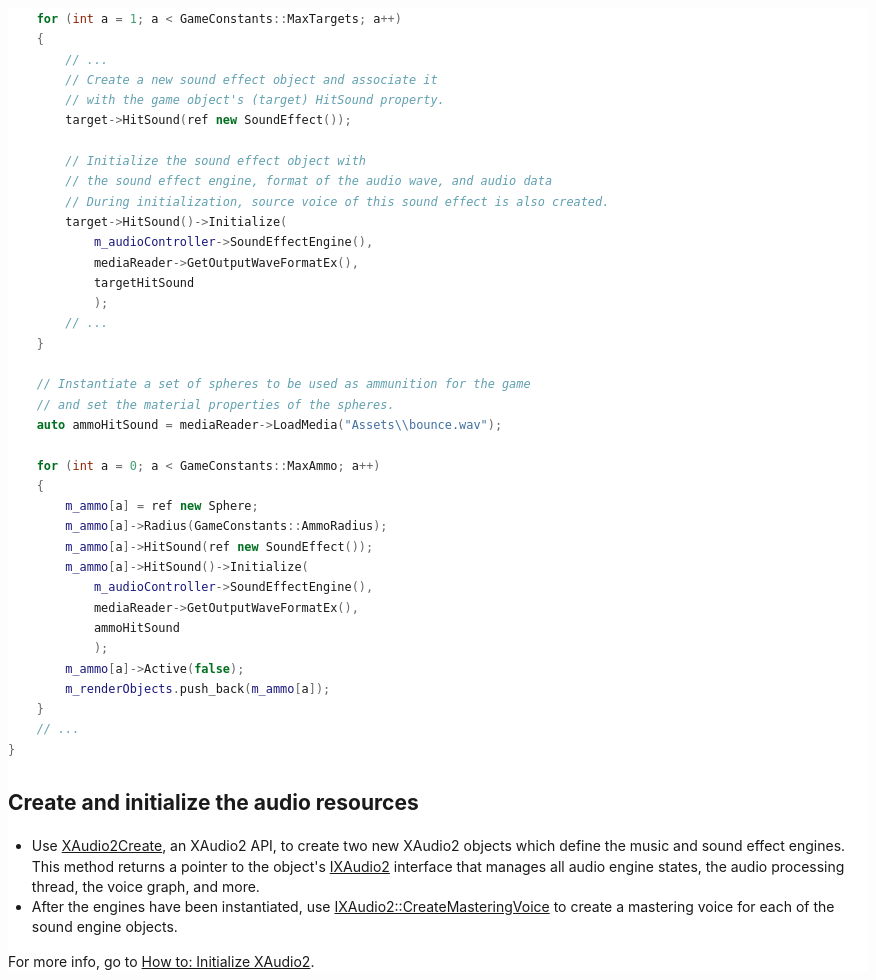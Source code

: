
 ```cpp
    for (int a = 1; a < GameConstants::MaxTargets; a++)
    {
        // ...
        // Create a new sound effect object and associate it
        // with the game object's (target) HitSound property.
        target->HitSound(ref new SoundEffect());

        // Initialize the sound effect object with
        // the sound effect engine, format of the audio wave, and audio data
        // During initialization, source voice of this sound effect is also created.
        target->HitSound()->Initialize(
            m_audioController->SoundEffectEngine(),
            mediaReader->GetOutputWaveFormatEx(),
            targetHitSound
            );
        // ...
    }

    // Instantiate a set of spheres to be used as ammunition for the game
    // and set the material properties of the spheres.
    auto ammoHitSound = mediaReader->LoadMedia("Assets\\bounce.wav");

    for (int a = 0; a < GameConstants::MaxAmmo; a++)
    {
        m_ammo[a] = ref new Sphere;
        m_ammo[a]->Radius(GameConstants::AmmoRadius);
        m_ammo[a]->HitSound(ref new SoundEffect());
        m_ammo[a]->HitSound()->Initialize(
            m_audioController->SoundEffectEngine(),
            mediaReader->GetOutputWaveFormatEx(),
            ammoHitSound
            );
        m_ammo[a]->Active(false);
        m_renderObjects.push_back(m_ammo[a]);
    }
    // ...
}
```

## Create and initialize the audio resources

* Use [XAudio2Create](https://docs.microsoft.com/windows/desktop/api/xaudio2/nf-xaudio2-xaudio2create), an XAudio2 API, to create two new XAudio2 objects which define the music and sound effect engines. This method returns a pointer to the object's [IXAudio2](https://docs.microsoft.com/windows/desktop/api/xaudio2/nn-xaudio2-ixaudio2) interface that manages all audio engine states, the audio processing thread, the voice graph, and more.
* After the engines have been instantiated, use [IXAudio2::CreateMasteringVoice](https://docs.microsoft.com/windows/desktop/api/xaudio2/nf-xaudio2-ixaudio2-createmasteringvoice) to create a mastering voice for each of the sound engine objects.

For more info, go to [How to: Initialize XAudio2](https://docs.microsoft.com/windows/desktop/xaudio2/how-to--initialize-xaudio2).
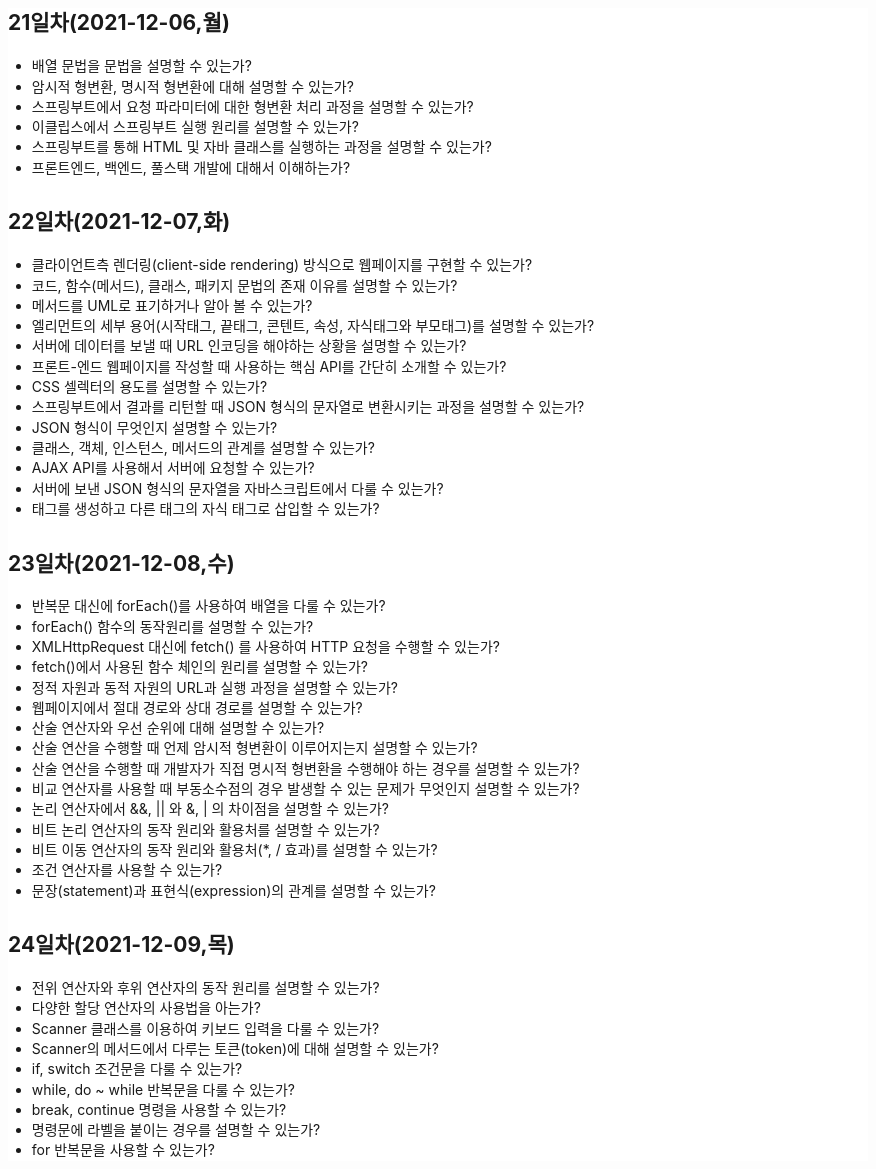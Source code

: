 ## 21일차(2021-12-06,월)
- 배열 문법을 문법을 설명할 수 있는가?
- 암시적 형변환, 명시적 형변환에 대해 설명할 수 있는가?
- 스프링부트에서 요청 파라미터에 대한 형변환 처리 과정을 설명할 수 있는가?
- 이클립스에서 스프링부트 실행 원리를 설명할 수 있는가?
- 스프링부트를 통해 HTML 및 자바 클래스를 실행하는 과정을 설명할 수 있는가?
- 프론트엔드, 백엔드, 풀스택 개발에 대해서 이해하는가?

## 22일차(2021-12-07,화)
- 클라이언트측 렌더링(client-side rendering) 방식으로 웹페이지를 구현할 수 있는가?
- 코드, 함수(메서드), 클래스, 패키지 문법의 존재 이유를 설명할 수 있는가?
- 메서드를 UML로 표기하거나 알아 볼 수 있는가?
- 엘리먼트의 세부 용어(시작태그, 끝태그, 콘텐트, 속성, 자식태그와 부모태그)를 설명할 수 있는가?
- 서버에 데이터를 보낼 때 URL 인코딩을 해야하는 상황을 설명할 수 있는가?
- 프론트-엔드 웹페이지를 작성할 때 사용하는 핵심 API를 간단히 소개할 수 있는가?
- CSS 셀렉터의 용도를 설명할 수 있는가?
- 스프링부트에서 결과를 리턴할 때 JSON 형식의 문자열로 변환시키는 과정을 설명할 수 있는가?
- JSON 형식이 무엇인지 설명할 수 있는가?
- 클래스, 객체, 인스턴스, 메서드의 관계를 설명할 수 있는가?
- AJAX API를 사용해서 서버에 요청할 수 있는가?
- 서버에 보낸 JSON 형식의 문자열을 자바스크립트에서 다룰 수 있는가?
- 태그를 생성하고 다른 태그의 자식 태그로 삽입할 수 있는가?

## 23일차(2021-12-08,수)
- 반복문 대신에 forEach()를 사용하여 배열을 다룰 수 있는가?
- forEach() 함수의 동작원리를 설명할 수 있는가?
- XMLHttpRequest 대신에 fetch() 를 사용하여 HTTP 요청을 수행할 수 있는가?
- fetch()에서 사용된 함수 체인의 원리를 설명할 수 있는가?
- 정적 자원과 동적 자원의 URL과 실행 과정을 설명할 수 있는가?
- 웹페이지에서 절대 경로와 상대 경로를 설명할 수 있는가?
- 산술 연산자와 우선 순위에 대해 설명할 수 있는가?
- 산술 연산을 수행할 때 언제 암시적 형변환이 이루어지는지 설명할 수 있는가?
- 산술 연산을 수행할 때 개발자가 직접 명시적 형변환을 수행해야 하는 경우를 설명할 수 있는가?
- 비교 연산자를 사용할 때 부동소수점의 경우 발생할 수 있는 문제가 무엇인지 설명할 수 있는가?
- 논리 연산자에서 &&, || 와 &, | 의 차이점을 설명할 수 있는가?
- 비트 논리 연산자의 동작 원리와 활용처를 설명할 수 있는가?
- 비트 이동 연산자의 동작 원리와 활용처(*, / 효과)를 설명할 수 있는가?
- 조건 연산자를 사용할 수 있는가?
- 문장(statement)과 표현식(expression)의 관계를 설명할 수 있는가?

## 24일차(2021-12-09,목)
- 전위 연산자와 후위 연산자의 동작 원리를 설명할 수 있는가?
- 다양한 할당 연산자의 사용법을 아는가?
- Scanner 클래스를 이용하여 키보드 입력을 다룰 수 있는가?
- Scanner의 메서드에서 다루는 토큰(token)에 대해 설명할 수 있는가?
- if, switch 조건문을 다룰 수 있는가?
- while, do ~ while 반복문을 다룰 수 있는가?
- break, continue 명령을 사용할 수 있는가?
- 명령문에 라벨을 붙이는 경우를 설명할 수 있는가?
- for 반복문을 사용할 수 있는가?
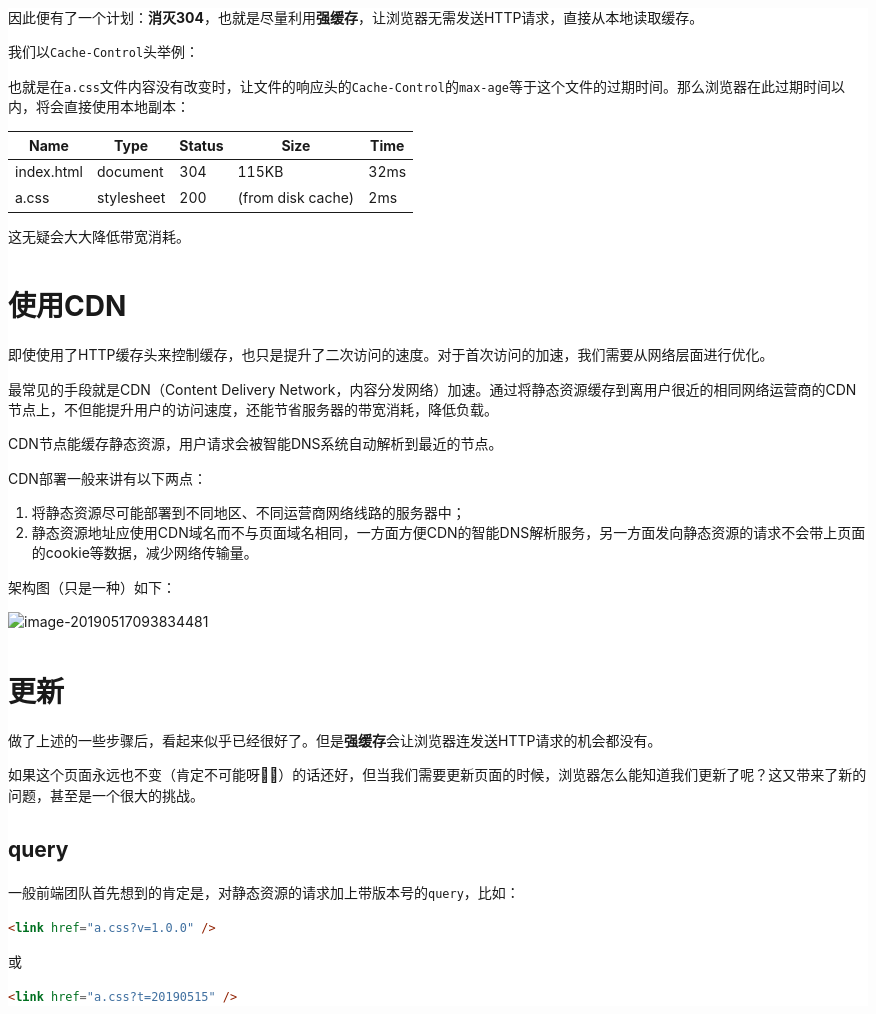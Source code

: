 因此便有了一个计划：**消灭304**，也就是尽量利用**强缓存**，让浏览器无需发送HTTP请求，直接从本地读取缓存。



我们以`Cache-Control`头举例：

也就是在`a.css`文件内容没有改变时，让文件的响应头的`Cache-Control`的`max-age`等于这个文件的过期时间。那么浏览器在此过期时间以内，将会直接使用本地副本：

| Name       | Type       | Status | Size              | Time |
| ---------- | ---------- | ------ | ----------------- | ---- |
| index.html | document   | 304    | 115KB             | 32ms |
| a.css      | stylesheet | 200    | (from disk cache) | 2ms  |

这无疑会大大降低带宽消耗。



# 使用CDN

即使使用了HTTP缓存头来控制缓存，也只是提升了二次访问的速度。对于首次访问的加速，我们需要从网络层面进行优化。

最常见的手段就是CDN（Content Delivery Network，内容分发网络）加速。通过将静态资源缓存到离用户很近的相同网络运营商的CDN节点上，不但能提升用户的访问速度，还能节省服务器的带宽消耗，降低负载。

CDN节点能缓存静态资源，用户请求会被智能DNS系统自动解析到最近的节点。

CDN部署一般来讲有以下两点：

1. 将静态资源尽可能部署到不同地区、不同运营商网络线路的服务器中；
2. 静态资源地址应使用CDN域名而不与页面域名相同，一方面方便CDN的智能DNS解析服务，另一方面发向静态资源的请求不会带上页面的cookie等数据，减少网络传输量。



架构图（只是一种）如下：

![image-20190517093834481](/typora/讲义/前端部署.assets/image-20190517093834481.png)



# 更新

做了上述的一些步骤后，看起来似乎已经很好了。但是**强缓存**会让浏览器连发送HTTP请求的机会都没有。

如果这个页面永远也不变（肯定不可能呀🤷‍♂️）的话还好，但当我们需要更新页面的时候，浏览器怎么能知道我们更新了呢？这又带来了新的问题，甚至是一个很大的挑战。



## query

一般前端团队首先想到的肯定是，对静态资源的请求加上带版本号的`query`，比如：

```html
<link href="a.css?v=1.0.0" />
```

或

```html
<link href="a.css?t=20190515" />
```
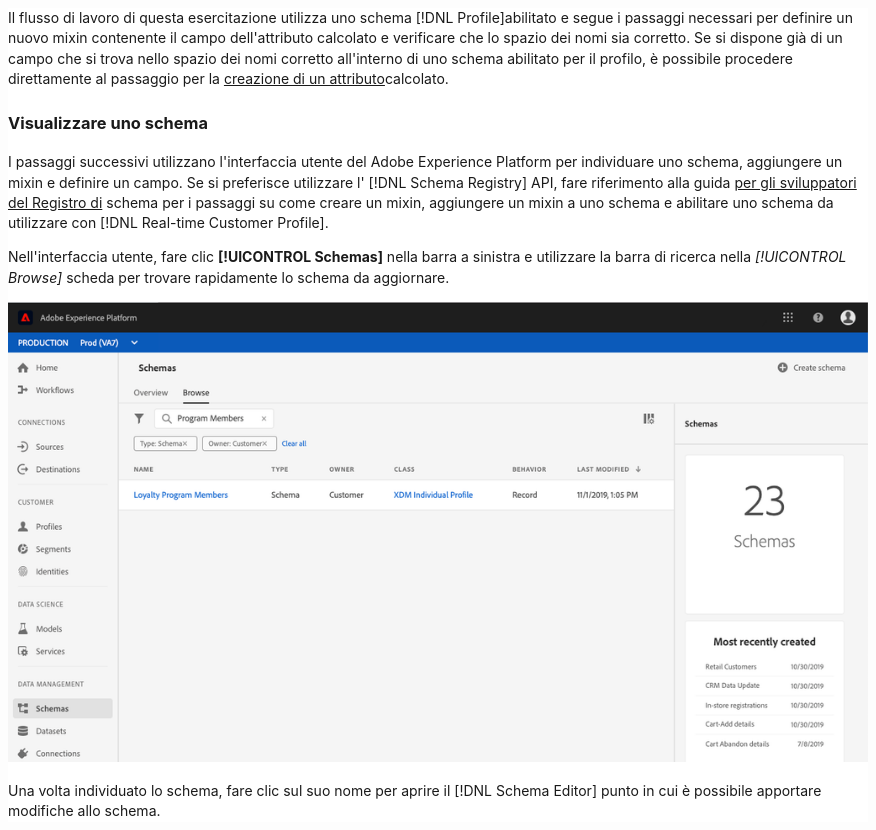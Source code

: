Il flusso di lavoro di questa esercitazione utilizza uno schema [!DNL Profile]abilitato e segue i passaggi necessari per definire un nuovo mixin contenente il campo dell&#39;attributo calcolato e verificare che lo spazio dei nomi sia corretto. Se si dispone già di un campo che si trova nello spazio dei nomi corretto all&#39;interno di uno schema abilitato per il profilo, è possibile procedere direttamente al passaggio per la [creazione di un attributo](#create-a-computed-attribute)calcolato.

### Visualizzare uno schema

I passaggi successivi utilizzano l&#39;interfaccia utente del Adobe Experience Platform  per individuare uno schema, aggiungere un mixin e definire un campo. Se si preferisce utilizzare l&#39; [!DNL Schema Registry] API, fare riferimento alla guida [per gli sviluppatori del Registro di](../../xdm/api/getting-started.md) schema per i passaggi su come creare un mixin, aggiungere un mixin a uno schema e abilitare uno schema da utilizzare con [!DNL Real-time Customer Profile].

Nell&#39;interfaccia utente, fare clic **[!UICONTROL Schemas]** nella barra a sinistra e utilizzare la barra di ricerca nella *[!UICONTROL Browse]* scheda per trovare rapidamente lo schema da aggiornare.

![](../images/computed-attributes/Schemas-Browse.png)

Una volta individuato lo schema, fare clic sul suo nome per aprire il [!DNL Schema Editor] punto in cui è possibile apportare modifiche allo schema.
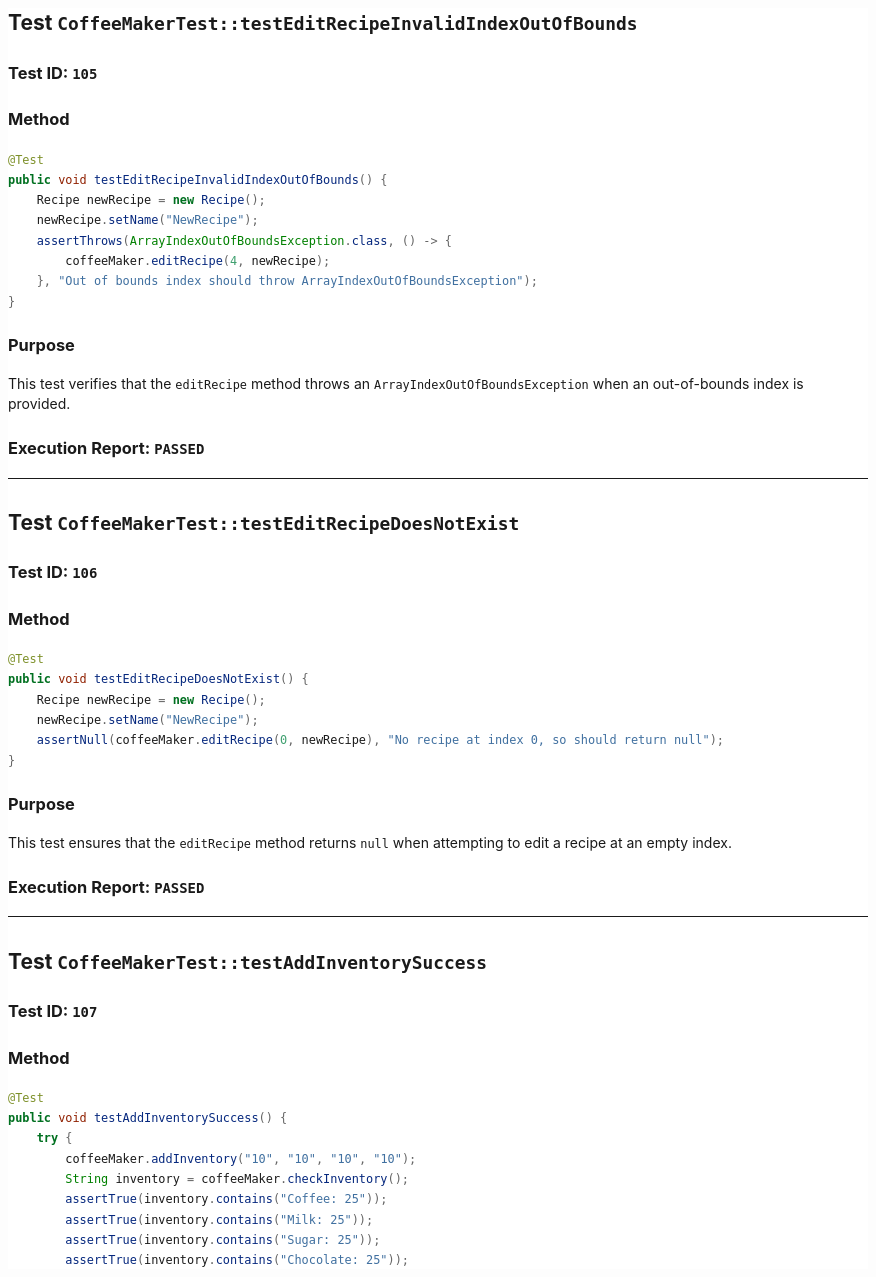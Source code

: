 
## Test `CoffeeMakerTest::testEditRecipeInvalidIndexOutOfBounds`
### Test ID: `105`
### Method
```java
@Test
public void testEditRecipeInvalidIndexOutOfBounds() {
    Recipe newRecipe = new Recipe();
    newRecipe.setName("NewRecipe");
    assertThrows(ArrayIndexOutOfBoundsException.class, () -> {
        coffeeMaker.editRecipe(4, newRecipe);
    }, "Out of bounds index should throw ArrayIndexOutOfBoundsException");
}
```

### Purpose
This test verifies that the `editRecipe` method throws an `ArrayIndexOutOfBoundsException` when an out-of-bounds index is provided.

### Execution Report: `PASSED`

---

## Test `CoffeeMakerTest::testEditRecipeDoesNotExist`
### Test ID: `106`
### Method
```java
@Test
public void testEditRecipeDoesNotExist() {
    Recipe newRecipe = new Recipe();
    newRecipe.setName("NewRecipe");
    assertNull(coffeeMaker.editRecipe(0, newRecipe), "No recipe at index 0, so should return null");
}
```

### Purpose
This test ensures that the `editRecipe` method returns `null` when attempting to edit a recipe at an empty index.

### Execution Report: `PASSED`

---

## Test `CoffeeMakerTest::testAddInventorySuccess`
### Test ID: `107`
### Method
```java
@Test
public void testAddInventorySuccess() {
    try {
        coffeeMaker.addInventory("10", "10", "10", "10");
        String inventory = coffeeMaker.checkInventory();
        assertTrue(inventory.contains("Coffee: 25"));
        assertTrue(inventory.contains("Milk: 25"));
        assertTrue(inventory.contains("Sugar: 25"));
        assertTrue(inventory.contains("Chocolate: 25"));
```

### PROBLEM TO SOLVE
In the listing above, find the line with "graph, and more." and the line with "- 반복문 대신에 forEach()를 사용하여 배열을 다룰 수 있는가?". Copy exactly those lines and all between them, minus the images.

### RESULT OF THIS TASK
* Use [XAudio2Create](https://docs.microsoft.com/windows/desktop/api/xaudio2/nf-xaudio2-xaudio2create), an XAudio2 API, to create two new XAudio2 objects which define the music and sound effect engines. This method returns a pointer to the object's [IXAudio2](https://docs.microsoft.com/windows/desktop/api/xaudio2/nn-xaudio2-ixaudio2) interface that manages all audio engine states, the audio processing thread, the voice graph, and more.
* After the engines have been instantiated, use [IXAudio2::CreateMasteringVoice](https://docs.microsoft.com/windows/desktop/api/xaudio2/nf-xaudio2-ixaudio2-createmasteringvoice) to create a mastering voice for each of the sound engine objects.

For more info, go to [How to: Initialize XAudio2](https://docs.microsoft.com/windows/desktop/xaudio2/how-to--initialize-xaudio2).
Source code

: ## 21일차(2021-12-06,월)
- 배열 문법을 문법을 설명할 수 있는가?
- 암시적 형변환, 명시적 형변환에 대해 설명할 수 있는가?
- 스프링부트에서 요청 파라미터에 대한 형변환 처리 과정을 설명할 수 있는가?
- 이클립스에서 스프링부트 실행 원리를 설명할 수 있는가?
- 스프링부트를 통해 HTML 및 자바 클래스를 실행하는 과정을 설명할 수 있는가?
- 프론트엔드, 백엔드, 풀스택 개발에 대해서 이해하는가?

## 22일차(2021-12-07,화)
- 클라이언트측 렌더링(client-side rendering) 방식으로 웹페이지를 구현할 수 있는가?
- 코드, 함수(메서드), 클래스, 패키지 문법의 존재 이유를 설명할 수 있는가?
- 메서드를 UML로 표기하거나 알아 볼 수 있는가?
- 엘리먼트의 세부 용어(시작태그, 끝태그, 콘텐트, 속성, 자식태그와 부모태그)를 설명할 수 있는가?
- 서버에 데이터를 보낼 때 URL 인코딩을 해야하는 상황을 설명할 수 있는가?
- 프론트-엔드 웹페이지를 작성할 때 사용하는 핵심 API를 간단히 소개할 수 있는가?
- CSS 셀렉터의 용도를 설명할 수 있는가?
- 스프링부트에서 결과를 리턴할 때 JSON 형식의 문자열로 변환시키는 과정을 설명할 수 있는가?
- JSON 형식이 무엇인지 설명할 수 있는가?
- 클래스, 객체, 인스턴스, 메서드의 관계를 설명할 수 있는가?
- AJAX API를 사용해서 서버에 요청할 수 있는가?
- 서버에 보낸 JSON 형식의 문자열을 자바스크립트에서 다룰 수 있는가?
- 태그를 생성하고 다른 태그의 자식 태그로 삽입할 수 있는가?

## 23일차(2021-12-08,수)
- 반복문 대신에 forEach()를 사용하여 배열을 다룰 수 있는가?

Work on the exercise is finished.